The desert and the sea are indeed untamable, but the North is more. They hold their own, and Civilization is but a Mrs. Partington, trying to sweep in at their doors. But Commerce, though it cannot subdue, stretches its arms across them; while Culture and Travel go and come, still wearing their plumes, still redolent with odors of civilized lands. The North reigns more absolutely. Commerce is but a surf on its shores. Travel creeps guardedly, fearfully in, only to turn and creep still more fearfully out.

We, indeed, are feeble even in our purposes of travel. Not Kanes, Parrys, Franklins, not intrepid to brave the presence of the Arctic Czar, and look on his very face, with its half-year lights and shades,—we go only to see the skirts of his robe, blown southward by summer-seeking winds. But even the hope of this fills the Before with enchantment, and lures us like a charm.

Lures the ship, too, one would think: for how she flies!

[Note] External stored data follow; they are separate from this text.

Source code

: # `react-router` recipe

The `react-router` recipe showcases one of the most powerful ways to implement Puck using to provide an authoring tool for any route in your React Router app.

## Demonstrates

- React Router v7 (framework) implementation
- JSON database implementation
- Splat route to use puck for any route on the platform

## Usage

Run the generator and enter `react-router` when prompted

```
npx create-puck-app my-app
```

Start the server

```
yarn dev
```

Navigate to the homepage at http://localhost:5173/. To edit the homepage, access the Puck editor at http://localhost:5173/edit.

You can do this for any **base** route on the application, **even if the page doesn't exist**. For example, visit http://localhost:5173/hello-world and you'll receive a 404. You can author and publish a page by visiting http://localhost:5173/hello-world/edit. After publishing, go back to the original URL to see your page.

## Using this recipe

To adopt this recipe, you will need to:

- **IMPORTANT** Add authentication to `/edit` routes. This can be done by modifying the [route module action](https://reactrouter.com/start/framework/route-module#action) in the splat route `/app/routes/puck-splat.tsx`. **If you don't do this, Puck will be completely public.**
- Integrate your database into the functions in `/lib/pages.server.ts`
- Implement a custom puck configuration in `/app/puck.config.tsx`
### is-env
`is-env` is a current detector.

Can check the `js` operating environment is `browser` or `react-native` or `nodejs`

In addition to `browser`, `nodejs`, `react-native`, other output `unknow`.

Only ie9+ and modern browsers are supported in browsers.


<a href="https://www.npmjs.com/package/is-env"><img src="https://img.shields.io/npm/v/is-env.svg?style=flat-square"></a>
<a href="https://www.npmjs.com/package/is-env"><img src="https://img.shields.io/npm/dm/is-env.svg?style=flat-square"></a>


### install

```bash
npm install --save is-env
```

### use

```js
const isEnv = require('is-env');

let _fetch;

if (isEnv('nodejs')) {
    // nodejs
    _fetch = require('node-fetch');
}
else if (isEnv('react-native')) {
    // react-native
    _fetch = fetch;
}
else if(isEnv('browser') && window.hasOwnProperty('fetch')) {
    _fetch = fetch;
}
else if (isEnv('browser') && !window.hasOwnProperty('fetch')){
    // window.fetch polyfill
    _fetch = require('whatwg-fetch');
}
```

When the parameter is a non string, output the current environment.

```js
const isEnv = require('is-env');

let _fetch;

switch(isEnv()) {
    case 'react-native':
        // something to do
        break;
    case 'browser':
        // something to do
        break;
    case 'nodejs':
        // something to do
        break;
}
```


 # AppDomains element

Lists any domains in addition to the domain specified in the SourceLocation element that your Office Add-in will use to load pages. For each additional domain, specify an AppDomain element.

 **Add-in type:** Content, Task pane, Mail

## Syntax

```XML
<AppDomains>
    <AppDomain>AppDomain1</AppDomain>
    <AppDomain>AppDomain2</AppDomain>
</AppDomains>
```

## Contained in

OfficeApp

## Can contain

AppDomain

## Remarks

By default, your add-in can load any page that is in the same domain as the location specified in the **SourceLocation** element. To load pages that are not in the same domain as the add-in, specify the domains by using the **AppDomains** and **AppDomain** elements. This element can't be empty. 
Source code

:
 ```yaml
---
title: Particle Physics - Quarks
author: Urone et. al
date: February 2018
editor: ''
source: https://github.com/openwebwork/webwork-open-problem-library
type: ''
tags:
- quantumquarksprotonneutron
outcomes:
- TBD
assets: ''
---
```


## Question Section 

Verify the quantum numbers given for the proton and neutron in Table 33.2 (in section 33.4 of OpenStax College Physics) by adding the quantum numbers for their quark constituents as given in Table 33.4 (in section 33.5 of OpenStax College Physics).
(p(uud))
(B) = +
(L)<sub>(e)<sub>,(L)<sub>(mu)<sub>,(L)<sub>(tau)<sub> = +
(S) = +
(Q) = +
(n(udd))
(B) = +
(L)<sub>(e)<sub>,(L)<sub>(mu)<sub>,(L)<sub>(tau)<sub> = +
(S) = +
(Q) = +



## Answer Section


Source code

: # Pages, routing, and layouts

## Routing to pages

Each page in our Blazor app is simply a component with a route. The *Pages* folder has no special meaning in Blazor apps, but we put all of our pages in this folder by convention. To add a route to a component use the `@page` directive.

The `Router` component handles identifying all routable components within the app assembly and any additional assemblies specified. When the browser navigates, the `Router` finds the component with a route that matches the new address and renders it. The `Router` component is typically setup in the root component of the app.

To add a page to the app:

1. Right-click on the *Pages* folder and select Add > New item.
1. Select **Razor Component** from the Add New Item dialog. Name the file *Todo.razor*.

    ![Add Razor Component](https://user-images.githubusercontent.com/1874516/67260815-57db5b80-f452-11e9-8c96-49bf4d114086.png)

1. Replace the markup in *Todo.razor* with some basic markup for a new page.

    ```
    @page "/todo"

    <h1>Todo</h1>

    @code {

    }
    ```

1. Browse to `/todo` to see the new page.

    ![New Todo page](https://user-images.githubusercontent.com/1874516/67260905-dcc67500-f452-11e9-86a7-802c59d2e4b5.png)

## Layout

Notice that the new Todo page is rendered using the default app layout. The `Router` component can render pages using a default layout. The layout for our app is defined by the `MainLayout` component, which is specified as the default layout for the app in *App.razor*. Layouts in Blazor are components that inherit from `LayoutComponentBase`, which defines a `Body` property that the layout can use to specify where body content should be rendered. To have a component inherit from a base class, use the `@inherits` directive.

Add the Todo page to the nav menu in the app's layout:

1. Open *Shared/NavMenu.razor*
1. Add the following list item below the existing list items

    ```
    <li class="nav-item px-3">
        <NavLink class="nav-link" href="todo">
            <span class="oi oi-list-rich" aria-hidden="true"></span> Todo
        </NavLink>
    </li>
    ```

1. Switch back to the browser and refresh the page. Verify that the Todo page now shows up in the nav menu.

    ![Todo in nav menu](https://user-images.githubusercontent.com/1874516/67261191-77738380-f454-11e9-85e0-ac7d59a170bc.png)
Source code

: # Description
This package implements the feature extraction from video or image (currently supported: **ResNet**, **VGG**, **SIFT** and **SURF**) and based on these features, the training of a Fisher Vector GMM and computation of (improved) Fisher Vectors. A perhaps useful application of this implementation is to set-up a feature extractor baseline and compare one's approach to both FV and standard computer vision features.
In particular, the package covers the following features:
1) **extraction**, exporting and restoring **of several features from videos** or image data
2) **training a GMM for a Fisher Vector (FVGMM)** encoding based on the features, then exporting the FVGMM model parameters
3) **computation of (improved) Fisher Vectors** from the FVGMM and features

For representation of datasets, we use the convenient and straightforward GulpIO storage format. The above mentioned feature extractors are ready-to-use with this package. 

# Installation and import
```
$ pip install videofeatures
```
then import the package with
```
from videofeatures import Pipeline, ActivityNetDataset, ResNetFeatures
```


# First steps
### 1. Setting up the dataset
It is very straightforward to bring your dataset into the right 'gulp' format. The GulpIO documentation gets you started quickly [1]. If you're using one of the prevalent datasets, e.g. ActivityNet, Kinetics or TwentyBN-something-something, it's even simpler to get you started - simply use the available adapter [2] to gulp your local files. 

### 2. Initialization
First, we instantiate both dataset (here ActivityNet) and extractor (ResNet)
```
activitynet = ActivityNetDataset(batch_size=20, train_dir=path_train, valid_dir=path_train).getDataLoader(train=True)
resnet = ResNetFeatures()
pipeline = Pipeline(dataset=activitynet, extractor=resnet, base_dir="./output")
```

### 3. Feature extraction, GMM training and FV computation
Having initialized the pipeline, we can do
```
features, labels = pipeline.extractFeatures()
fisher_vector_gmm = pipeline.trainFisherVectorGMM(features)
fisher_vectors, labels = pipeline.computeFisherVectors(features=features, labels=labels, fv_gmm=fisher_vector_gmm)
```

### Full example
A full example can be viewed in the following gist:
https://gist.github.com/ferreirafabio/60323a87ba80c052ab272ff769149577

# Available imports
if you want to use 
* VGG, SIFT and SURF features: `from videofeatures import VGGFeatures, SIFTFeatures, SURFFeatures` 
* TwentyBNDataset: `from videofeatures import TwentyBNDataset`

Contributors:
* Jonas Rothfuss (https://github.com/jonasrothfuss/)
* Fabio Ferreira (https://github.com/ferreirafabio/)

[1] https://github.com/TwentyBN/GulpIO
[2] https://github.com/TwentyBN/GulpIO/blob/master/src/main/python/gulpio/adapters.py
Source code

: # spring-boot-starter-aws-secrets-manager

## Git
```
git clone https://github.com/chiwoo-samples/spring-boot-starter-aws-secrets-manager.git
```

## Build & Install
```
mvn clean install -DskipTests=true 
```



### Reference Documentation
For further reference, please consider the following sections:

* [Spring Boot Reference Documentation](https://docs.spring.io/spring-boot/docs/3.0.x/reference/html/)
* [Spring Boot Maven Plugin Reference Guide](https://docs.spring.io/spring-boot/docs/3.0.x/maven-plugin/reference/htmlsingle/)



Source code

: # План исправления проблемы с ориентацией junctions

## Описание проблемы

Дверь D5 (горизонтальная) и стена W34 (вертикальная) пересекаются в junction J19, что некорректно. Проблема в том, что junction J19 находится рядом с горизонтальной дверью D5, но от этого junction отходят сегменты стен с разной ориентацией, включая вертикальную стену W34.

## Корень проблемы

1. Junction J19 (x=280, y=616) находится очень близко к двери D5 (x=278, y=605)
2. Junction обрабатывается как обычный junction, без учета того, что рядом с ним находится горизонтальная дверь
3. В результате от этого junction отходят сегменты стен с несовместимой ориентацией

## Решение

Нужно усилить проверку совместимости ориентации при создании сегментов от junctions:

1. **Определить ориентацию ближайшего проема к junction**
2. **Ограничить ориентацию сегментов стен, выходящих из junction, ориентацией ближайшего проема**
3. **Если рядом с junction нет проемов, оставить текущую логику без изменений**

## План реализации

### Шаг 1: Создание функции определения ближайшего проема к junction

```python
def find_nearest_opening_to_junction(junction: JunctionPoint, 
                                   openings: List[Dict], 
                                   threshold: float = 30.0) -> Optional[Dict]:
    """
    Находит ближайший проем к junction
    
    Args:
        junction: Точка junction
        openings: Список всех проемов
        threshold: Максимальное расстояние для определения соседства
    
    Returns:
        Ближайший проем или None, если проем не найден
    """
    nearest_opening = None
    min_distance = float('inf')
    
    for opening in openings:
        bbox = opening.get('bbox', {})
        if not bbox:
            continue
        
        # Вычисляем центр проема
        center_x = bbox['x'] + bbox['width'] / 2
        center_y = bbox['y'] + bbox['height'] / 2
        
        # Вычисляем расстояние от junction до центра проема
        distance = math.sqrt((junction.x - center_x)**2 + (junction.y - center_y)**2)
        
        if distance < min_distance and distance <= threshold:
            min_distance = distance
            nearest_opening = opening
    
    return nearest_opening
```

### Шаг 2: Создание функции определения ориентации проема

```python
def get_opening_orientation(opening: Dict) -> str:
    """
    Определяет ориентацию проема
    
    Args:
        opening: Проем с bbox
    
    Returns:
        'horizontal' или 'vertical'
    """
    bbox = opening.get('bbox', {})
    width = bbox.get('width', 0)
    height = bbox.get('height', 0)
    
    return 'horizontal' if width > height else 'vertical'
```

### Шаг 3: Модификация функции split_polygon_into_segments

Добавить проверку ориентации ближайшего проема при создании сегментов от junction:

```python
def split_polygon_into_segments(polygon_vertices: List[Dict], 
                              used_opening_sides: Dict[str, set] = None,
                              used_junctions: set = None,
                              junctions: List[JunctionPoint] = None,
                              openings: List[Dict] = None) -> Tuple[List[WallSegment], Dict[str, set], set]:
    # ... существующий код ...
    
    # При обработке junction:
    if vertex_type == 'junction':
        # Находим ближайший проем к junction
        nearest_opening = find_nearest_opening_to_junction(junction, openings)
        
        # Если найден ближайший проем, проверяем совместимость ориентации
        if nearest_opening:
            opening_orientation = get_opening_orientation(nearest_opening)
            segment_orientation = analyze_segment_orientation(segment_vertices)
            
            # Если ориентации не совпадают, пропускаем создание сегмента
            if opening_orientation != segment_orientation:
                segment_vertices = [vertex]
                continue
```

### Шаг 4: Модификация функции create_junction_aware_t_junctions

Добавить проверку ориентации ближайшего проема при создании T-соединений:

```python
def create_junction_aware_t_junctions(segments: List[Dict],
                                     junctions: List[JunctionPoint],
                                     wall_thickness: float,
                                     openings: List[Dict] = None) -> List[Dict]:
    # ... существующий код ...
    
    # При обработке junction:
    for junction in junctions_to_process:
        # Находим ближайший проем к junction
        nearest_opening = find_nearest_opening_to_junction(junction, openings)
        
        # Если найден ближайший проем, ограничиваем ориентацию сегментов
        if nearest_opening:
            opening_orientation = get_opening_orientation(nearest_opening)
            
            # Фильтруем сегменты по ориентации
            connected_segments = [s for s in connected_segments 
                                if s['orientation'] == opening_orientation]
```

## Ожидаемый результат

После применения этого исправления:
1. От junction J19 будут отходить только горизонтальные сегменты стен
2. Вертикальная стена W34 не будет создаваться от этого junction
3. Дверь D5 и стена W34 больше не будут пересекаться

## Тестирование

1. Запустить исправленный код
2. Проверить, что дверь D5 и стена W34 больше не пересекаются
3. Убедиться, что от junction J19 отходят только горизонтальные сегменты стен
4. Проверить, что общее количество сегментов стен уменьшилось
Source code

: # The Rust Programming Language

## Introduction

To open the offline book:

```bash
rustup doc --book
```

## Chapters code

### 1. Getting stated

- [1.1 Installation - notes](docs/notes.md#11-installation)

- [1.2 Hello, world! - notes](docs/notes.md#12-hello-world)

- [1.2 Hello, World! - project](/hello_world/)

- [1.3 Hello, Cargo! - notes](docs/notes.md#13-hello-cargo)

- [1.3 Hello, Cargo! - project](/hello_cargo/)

Fair wind and fog we had, where clear skies were looked for,—fair wind and clear skies, where we had expected to plough fog; Cape Sable forbears for once to hide itself; the shores of Nova Scotia are seen through an atmosphere of crystal and under an azure without stain, and on the third day the Gut of Canso is reached, and anchor cast in the little harbor of a little, dirty, bluenose villagette, ycleped "Port Mulgrave."

Port Mulgrave? Port Filth, Port Rum, Port Dirk-Knife, Port Prostitution, Port Fish-Gurry, Port everything unsavory and unconscionable!

"What news from the war?" asks Bradford of the first man, on landing.

Answer prompt. "Good news! Grant has been beaten, lost seventeen thousand men, and is making for Washington as fast as he can run!"

Respondent's visage questionable, however,—too dirty, and too happy. Hence further researches; and at last a man is found who (under prospects of trade) can contrive to tell the truth; and he acknowledges that even the Canadian telegraph has told no such story.

In the evening, as some of us go on shore, there is a drunken fight. Knives are drawn, great gashes given, blood runs like rain; the combatants tumble together into a shallow dock, stab in the mud and water, creep out and clench and roll over and over in the ooze, stabbing still, with beast-like, unintelligible yells, and half-intelligible curses. A great, nasty mob huddles round,—doing what, think you? Roaring with laughter, and hooting their fish-gurry happiness up to the welkin! Suddenly there is a surging among them; then Smith, our young parson, ploughs through, springs upon the fighters, who owe to nothing but extreme drunkenness their escape from the crime of murder. He clutches them,—jerks one this way, the other that, heedless of the still plunging knives,—fastens upon the worst hurt of the two, and drags him off. Are the lookers-on abashed? Never think it! They remonstrate! Smith jets at them fine sentences of fiery, rebuking eloquence. "Bah!" they say, "this is nothing; we are used to it!" It was their customary theatricals, their Spanish bull-fight; and they were little inclined to be robbed of their show.